Many lizard species will shed their tail as a defensive response
(e.g., to escape a putative predator or aggressive conspecific).
This caudal autotomy incurs a number of costs as a result of
loss of the tail itself, loss of resources (i.e., stored in the tail or
due to the cost of regeneration), and altered behavior. Few
studies have examined the metabolic costs of caudal autotomy.
A previous study demonstrated that geckos can move faster
after tail loss as a result of reduced weight or friction with the
substrate; however, there are no data for the effects of caudal
autotomy on locomotory energetics. We examined the effect
of tail loss on locomotory costs in the Cape dwarf gecko Lygodactylus
capensis (∼0.9 g) using a novel method for collecting
data on small lizards, a method previously used for arthropods.
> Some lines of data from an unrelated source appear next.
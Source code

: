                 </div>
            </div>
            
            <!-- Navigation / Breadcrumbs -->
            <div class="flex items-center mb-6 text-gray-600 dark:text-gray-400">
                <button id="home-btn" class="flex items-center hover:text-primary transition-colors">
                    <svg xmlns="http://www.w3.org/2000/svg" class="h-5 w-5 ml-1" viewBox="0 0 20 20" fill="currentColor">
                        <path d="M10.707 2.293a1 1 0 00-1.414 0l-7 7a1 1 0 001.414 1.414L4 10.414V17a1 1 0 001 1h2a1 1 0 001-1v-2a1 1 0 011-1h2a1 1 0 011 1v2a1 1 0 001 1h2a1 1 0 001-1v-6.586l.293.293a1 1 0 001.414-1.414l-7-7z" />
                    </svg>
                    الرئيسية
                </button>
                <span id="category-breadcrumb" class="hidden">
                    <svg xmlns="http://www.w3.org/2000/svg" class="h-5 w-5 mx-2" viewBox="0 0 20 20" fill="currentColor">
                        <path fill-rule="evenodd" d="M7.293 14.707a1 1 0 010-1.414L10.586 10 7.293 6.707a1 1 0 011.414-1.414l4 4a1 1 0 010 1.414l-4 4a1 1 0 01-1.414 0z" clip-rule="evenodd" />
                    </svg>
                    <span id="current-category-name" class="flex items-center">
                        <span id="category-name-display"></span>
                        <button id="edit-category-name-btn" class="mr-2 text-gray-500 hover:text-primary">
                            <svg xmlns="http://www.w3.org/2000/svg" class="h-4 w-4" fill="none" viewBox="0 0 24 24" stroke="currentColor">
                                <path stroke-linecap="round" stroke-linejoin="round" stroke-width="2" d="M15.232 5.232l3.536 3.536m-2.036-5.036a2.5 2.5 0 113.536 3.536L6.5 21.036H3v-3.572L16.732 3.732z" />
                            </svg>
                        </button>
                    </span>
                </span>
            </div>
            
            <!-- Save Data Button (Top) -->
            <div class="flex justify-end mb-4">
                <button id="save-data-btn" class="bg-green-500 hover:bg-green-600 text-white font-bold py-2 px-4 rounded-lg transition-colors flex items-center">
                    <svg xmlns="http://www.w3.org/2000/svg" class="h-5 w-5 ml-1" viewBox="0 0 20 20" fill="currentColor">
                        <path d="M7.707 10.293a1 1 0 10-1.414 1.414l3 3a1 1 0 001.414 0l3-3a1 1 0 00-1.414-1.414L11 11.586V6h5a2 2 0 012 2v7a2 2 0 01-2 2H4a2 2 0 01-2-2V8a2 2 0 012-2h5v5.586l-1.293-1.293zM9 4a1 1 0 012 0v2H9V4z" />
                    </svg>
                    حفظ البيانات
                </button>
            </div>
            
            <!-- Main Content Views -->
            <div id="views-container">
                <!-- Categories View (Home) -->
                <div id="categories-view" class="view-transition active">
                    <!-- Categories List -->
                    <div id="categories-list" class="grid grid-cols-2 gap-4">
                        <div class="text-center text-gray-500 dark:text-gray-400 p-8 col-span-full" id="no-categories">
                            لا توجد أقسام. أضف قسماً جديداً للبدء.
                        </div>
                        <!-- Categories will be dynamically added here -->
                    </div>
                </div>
We measured CO2 production during 5–10 min of exhaustive
exercise (in response to stimulus) and during a 45-min recovery
period. During exercise, we measured speed (for each meter
moved) as well as total distance traveled. Contrary to our expectations,
tailless geckos overall expended less effort in escape
running, moving both slower and for a shorter distance, compared
with when they were intact. Tailless geckos also exhibited
lower excess CO2 production (CO2 production in excess of
normal resting metabolic rate) during exercising. This may be due to reduced metabolically active tissue (tails represent 8.7%
of their initial body mass). An alternative suggestion is that a
change in energy substrate use may take place after tail loss.
This is an intriguing finding that warrants future biochemical
investigation before we can predict the relative costs of tail loss
that lizards might experience under natural conditions.